__Work instructions__. Set out the records again, keeping every word as it is.
Segment Start: Supplied material
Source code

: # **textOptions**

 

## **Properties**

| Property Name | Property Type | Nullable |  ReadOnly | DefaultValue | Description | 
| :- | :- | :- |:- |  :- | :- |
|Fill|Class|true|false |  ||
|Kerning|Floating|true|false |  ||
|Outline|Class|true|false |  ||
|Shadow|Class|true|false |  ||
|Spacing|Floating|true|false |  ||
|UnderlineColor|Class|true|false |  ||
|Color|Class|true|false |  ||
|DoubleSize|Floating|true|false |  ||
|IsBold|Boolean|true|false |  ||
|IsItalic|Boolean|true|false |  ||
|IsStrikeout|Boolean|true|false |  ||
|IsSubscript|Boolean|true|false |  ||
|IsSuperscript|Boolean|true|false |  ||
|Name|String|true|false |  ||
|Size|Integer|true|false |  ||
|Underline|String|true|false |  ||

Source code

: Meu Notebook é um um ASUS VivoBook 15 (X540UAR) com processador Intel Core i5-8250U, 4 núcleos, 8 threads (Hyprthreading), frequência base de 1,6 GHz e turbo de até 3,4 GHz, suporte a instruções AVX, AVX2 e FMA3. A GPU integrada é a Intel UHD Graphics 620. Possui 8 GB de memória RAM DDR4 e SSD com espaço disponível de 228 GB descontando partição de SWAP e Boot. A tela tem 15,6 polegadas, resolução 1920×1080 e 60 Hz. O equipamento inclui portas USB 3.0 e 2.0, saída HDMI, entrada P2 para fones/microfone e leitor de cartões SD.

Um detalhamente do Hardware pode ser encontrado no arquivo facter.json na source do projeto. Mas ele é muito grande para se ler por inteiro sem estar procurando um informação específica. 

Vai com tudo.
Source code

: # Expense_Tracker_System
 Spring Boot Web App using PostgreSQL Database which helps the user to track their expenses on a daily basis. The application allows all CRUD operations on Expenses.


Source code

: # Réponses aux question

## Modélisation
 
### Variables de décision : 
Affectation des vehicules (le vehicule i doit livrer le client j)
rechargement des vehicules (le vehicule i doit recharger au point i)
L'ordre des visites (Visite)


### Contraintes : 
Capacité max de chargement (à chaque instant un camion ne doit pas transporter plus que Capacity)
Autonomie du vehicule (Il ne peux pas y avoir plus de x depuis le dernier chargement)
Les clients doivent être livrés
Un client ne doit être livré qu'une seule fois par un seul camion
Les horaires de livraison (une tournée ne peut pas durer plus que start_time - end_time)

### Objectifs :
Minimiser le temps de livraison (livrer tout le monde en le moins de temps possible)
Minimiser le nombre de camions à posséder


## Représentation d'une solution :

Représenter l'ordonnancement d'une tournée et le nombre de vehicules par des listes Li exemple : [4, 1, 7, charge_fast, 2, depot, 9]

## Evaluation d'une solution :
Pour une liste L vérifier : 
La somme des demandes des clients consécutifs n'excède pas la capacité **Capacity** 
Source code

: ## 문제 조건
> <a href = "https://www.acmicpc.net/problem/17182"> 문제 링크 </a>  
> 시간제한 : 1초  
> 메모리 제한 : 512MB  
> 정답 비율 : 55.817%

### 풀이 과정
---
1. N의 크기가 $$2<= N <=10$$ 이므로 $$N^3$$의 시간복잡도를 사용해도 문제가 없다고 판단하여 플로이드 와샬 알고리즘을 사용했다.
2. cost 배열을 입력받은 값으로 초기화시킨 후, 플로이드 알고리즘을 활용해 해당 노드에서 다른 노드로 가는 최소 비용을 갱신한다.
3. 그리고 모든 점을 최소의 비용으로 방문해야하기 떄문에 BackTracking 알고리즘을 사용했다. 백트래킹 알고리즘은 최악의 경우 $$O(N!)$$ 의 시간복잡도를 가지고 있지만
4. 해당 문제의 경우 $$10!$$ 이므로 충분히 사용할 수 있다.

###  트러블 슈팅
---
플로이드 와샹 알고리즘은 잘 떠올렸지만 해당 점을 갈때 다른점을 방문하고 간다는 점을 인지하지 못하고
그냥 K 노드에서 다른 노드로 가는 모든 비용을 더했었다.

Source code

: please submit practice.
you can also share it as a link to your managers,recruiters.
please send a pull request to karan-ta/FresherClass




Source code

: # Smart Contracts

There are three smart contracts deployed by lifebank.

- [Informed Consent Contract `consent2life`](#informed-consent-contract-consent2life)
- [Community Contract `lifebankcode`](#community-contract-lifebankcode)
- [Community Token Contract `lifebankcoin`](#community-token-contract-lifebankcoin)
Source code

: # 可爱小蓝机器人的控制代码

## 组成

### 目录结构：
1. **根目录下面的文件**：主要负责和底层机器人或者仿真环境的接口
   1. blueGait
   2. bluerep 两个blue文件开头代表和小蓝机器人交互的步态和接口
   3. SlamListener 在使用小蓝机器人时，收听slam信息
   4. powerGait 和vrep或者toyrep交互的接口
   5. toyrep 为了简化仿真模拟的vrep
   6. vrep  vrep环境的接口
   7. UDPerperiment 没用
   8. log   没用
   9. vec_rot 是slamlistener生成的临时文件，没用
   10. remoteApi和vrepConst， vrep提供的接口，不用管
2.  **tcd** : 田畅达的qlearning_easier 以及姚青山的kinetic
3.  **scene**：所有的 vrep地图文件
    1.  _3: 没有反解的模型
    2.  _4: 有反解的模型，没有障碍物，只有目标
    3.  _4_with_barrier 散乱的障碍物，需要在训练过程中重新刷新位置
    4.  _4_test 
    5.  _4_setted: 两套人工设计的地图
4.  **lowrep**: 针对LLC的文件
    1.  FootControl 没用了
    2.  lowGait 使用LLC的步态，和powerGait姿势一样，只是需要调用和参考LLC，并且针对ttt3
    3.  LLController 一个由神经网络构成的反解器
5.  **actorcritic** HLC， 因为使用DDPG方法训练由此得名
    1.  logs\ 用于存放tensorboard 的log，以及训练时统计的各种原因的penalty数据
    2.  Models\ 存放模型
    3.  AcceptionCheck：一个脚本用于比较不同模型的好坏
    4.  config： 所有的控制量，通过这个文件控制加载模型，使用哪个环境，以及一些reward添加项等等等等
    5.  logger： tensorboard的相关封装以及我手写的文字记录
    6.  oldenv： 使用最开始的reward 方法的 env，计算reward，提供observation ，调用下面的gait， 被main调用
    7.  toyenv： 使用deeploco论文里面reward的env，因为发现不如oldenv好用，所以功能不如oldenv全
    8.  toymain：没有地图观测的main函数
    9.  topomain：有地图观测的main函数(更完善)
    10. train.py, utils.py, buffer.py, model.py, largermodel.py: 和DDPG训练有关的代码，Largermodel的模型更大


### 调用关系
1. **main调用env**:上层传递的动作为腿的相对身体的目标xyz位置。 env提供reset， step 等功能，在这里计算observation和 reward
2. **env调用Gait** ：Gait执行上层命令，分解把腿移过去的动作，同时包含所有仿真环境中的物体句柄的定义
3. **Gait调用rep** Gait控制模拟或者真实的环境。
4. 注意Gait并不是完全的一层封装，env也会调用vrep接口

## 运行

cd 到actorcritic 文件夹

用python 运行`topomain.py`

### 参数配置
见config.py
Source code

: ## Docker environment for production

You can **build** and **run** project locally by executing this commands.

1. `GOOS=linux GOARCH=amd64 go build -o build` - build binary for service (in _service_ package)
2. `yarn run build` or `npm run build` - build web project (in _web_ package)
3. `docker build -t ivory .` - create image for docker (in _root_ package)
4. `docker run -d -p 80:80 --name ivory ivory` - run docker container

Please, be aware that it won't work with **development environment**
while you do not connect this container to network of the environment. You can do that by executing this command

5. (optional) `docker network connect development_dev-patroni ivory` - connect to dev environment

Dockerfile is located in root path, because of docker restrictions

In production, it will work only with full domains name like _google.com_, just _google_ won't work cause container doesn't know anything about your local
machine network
Segment End: Supplied material
__Solution for this problem__.
Source code

: # **textOptions**

 

## **Properties**

| Property Name | Property Type | Nullable |  ReadOnly | DefaultValue | Description | 
| :- | :- | :- |:- |  :- | :- |
|Fill|Class|true|false |  ||
|Kerning|Floating|true|false |  ||
|Outline|Class|true|false |  ||
|Shadow|Class|true|false |  ||
|Spacing|Floating|true|false |  ||
|UnderlineColor|Class|true|false |  ||
|Color|Class|true|false |  ||
|DoubleSize|Floating|true|false |  ||
|IsBold|Boolean|true|false |  ||
|IsItalic|Boolean|true|false |  ||
|IsStrikeout|Boolean|true|false |  ||
|IsSubscript|Boolean|true|false |  ||
|IsSuperscript|Boolean|true|false |  ||
|Name|String|true|false |  ||
|Size|Integer|true|false |  ||
|Underline|String|true|false |  ||

Source code

: Meu Notebook é um um ASUS VivoBook 15 (X540UAR) com processador Intel Core i5-8250U, 4 núcleos, 8 threads (Hyprthreading), frequência base de 1,6 GHz e turbo de até 3,4 GHz, suporte a instruções AVX, AVX2 e FMA3. A GPU integrada é a Intel UHD Graphics 620. Possui 8 GB de memória RAM DDR4 e SSD com espaço disponível de 228 GB descontando partição de SWAP e Boot. A tela tem 15,6 polegadas, resolução 1920×1080 e 60 Hz. O equipamento inclui portas USB 3.0 e 2.0, saída HDMI, entrada P2 para fones/microfone e leitor de cartões SD.

Um detalhamente do Hardware pode ser encontrado no arquivo facter.json na source do projeto. Mas ele é muito grande para se ler por inteiro sem estar procurando um informação específica. 

Vai com tudo.
Source code

: # Expense_Tracker_System
 Spring Boot Web App using PostgreSQL Database which helps the user to track their expenses on a daily basis. The application allows all CRUD operations on Expenses.


Source code

: # Réponses aux question

## Modélisation
 
### Variables de décision : 
Affectation des vehicules (le vehicule i doit livrer le client j)
rechargement des vehicules (le vehicule i doit recharger au point i)
L'ordre des visites (Visite)


### Contraintes : 
Capacité max de chargement (à chaque instant un camion ne doit pas transporter plus que Capacity)
Autonomie du vehicule (Il ne peux pas y avoir plus de x depuis le dernier chargement)
Les clients doivent être livrés
Un client ne doit être livré qu'une seule fois par un seul camion
Les horaires de livraison (une tournée ne peut pas durer plus que start_time - end_time)

### Objectifs :
Minimiser le temps de livraison (livrer tout le monde en le moins de temps possible)
Minimiser le nombre de camions à posséder


## Représentation d'une solution :

Représenter l'ordonnancement d'une tournée et le nombre de vehicules par des listes Li exemple : [4, 1, 7, charge_fast, 2, depot, 9]

## Evaluation d'une solution :
Pour une liste L vérifier : 
La somme des demandes des clients consécutifs n'excède pas la capacité **Capacity** 
Source code

: ## 문제 조건
> <a href = "https://www.acmicpc.net/problem/17182"> 문제 링크 </a>  
> 시간제한 : 1초  
> 메모리 제한 : 512MB  
> 정답 비율 : 55.817%

### 풀이 과정
---
1. N의 크기가 $$2<= N <=10$$ 이므로 $$N^3$$의 시간복잡도를 사용해도 문제가 없다고 판단하여 플로이드 와샬 알고리즘을 사용했다.
2. cost 배열을 입력받은 값으로 초기화시킨 후, 플로이드 알고리즘을 활용해 해당 노드에서 다른 노드로 가는 최소 비용을 갱신한다.
3. 그리고 모든 점을 최소의 비용으로 방문해야하기 떄문에 BackTracking 알고리즘을 사용했다. 백트래킹 알고리즘은 최악의 경우 $$O(N!)$$ 의 시간복잡도를 가지고 있지만
4. 해당 문제의 경우 $$10!$$ 이므로 충분히 사용할 수 있다.

###  트러블 슈팅
---
플로이드 와샹 알고리즘은 잘 떠올렸지만 해당 점을 갈때 다른점을 방문하고 간다는 점을 인지하지 못하고
그냥 K 노드에서 다른 노드로 가는 모든 비용을 더했었다.

Source code

: please submit practice.
you can also share it as a link to your managers,recruiters.
please send a pull request to karan-ta/FresherClass




Source code

: # Smart Contracts

There are three smart contracts deployed by lifebank.

- [Informed Consent Contract `consent2life`](#informed-consent-contract-consent2life)
- [Community Contract `lifebankcode`](#community-contract-lifebankcode)
- [Community Token Contract `lifebankcoin`](#community-token-contract-lifebankcoin)
Source code

: # 可爱小蓝机器人的控制代码

## 组成

### 目录结构：
1. **根目录下面的文件**：主要负责和底层机器人或者仿真环境的接口
   1. blueGait
   2. bluerep 两个blue文件开头代表和小蓝机器人交互的步态和接口
   3. SlamListener 在使用小蓝机器人时，收听slam信息
   4. powerGait 和vrep或者toyrep交互的接口
   5. toyrep 为了简化仿真模拟的vrep
   6. vrep  vrep环境的接口
   7. UDPerperiment 没用
   8. log   没用
   9. vec_rot 是slamlistener生成的临时文件，没用
   10. remoteApi和vrepConst， vrep提供的接口，不用管
2.  **tcd** : 田畅达的qlearning_easier 以及姚青山的kinetic
3.  **scene**：所有的 vrep地图文件
    1.  _3: 没有反解的模型
    2.  _4: 有反解的模型，没有障碍物，只有目标
    3.  _4_with_barrier 散乱的障碍物，需要在训练过程中重新刷新位置
    4.  _4_test 
    5.  _4_setted: 两套人工设计的地图
4.  **lowrep**: 针对LLC的文件
    1.  FootControl 没用了
    2.  lowGait 使用LLC的步态，和powerGait姿势一样，只是需要调用和参考LLC，并且针对ttt3
    3.  LLController 一个由神经网络构成的反解器
5.  **actorcritic** HLC， 因为使用DDPG方法训练由此得名
    1.  logs\ 用于存放tensorboard 的log，以及训练时统计的各种原因的penalty数据
    2.  Models\ 存放模型
    3.  AcceptionCheck：一个脚本用于比较不同模型的好坏
    4.  config： 所有的控制量，通过这个文件控制加载模型，使用哪个环境，以及一些reward添加项等等等等
    5.  logger： tensorboard的相关封装以及我手写的文字记录
    6.  oldenv： 使用最开始的reward 方法的 env，计算reward，提供observation ，调用下面的gait， 被main调用
    7.  toyenv： 使用deeploco论文里面reward的env，因为发现不如oldenv好用，所以功能不如oldenv全
    8.  toymain：没有地图观测的main函数
    9.  topomain：有地图观测的main函数(更完善)
    10. train.py, utils.py, buffer.py, model.py, largermodel.py: 和DDPG训练有关的代码，Largermodel的模型更大


### 调用关系
1. **main调用env**:上层传递的动作为腿的相对身体的目标xyz位置。 env提供reset， step 等功能，在这里计算observation和 reward
2. **env调用Gait** ：Gait执行上层命令，分解把腿移过去的动作，同时包含所有仿真环境中的物体句柄的定义
3. **Gait调用rep** Gait控制模拟或者真实的环境。
4. 注意Gait并不是完全的一层封装，env也会调用vrep接口

## 运行

cd 到actorcritic 文件夹

用python 运行`topomain.py`

### 参数配置
见config.py
Source code

: ## Docker environment for production

You can **build** and **run** project locally by executing this commands.

1. `GOOS=linux GOARCH=amd64 go build -o build` - build binary for service (in _service_ package)
2. `yarn run build` or `npm run build` - build web project (in _web_ package)
3. `docker build -t ivory .` - create image for docker (in _root_ package)
4. `docker run -d -p 80:80 --name ivory ivory` - run docker container

Please, be aware that it won't work with **development environment**
while you do not connect this container to network of the environment. You can do that by executing this command

5. (optional) `docker network connect development_dev-patroni ivory` - connect to dev environment

Dockerfile is located in root path, because of docker restrictions

In production, it will work only with full domains name like _google.com_, just _google_ won't work cause container doesn't know anything about your local
machine network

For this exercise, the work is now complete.